PROBLEM REQUIREMENTS> In the records, find each line where "export" occurs, and copy it.

EXERCISE MATERIALS>
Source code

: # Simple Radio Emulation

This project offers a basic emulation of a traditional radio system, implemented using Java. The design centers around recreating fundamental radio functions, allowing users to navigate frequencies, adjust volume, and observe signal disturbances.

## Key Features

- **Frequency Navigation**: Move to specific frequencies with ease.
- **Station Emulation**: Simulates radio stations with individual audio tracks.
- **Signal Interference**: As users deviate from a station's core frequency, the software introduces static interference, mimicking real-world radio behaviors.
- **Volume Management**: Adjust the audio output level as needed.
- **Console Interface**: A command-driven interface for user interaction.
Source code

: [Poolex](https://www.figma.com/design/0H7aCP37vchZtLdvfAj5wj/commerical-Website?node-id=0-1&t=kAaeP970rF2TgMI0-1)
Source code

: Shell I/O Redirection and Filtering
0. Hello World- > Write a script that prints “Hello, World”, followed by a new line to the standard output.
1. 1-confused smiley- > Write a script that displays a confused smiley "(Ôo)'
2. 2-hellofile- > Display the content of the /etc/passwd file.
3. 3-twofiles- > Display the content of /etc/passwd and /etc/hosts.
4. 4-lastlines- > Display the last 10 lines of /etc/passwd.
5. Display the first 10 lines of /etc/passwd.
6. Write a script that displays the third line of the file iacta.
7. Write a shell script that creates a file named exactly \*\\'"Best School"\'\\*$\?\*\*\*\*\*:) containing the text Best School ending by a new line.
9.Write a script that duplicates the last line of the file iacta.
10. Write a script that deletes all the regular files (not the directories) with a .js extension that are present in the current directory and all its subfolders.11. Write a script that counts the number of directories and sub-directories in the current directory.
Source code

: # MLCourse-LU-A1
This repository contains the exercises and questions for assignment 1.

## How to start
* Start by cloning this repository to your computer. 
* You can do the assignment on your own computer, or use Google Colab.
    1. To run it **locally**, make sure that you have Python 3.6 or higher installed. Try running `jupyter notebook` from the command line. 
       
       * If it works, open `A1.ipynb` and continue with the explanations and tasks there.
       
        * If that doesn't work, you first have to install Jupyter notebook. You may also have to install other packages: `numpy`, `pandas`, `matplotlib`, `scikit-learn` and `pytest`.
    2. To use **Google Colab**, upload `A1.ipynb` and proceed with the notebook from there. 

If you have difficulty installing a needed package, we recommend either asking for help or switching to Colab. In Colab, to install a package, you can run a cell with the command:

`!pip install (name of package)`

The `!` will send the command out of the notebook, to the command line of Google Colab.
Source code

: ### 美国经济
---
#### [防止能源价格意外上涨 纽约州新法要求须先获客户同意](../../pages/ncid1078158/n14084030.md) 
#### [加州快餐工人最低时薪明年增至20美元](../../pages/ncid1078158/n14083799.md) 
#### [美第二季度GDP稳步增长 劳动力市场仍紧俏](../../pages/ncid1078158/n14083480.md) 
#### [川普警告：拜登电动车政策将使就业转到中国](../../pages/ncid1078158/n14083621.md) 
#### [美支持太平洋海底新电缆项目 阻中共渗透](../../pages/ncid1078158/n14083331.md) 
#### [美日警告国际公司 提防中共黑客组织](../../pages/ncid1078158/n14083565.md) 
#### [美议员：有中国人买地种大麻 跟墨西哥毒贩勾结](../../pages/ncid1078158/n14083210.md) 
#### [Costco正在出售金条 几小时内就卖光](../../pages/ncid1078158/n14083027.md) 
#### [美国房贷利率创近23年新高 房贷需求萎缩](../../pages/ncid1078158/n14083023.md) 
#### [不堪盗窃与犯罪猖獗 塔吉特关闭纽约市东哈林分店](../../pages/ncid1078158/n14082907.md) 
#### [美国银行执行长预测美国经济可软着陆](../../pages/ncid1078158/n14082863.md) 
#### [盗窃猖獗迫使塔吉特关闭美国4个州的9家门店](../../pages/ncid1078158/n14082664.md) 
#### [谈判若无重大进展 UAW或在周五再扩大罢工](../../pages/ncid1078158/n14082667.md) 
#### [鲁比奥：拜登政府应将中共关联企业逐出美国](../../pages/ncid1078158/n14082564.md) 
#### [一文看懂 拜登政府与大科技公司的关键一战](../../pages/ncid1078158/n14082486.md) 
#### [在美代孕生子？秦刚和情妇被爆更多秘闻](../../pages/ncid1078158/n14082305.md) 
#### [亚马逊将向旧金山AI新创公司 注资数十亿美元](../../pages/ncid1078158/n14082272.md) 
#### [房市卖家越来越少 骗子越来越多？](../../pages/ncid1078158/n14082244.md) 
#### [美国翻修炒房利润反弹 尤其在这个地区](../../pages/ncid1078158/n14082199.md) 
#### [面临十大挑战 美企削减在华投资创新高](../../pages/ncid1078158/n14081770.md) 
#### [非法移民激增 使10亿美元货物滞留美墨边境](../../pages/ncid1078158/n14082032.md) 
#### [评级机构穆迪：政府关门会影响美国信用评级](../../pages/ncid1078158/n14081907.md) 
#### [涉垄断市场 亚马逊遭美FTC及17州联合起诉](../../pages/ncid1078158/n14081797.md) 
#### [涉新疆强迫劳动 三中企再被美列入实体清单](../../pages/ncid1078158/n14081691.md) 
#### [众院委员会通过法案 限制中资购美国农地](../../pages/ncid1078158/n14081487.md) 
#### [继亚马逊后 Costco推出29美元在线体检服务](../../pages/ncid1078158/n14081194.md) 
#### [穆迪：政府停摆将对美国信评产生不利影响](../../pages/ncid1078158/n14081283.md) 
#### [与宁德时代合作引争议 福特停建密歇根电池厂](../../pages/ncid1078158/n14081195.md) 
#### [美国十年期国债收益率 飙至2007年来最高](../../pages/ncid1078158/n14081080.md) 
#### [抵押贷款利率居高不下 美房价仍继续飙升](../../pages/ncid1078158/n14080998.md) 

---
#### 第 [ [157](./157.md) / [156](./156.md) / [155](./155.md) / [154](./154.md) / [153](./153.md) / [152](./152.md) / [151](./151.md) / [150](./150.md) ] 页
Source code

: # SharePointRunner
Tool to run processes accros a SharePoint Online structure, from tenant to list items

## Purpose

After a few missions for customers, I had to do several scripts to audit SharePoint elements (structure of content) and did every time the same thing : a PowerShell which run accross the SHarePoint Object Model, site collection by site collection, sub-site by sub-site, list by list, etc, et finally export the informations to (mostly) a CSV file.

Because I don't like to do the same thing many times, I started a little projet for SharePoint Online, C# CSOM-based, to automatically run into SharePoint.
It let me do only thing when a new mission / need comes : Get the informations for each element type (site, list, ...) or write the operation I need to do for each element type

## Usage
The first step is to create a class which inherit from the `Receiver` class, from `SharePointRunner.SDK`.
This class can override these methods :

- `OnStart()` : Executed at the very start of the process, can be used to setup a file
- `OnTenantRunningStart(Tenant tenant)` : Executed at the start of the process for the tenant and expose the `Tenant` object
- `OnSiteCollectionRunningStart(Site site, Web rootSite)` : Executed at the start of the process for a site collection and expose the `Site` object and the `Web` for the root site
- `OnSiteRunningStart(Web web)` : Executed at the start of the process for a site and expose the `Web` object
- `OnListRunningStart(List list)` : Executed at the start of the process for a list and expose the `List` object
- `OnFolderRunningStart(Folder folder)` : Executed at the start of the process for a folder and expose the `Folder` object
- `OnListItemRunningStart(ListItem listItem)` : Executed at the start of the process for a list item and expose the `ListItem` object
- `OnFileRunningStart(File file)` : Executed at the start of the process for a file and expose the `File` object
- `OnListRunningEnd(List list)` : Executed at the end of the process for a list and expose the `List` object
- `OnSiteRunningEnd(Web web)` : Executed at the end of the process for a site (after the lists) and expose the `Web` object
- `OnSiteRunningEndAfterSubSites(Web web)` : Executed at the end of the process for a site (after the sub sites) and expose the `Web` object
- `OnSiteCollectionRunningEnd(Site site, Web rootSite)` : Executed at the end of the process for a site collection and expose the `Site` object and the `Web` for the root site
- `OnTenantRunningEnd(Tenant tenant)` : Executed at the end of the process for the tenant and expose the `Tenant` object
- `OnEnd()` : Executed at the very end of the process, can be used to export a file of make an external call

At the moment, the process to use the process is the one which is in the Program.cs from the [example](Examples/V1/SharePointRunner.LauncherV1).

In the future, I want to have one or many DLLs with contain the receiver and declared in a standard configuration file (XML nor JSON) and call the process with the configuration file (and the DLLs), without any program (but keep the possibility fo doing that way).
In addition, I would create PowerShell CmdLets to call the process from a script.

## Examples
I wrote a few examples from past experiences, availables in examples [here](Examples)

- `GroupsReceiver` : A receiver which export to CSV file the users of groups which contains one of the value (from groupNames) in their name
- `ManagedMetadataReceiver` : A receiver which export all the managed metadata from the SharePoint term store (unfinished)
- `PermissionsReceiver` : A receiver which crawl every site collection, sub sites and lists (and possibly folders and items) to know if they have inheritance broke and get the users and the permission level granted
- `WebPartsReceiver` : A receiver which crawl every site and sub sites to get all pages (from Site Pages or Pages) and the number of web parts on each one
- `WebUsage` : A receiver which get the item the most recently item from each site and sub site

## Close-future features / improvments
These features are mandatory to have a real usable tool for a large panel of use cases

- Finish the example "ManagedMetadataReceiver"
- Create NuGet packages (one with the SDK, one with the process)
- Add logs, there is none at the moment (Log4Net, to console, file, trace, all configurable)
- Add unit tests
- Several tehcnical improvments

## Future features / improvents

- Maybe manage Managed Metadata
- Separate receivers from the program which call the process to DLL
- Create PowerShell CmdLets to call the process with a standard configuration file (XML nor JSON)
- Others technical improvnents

TASK RESPONSE>
After a few missions for customers, I had to do several scripts to audit SharePoint elements (structure of content) and did every time the same thing : a PowerShell which run accross the SHarePoint Object Model, site collection by site collection, sub-site by sub-site, list by list, etc, et finally export the informations to (mostly) a CSV file.
- `OnEnd()` : Executed at the very end of the process, can be used to export a file of make an external call
- `GroupsReceiver` : A receiver which export to CSV file the users of groups which contains one of the value (from groupNames) in their name
- `ManagedMetadataReceiver` : A receiver which export all the managed metadata from the SharePoint term store (unfinished)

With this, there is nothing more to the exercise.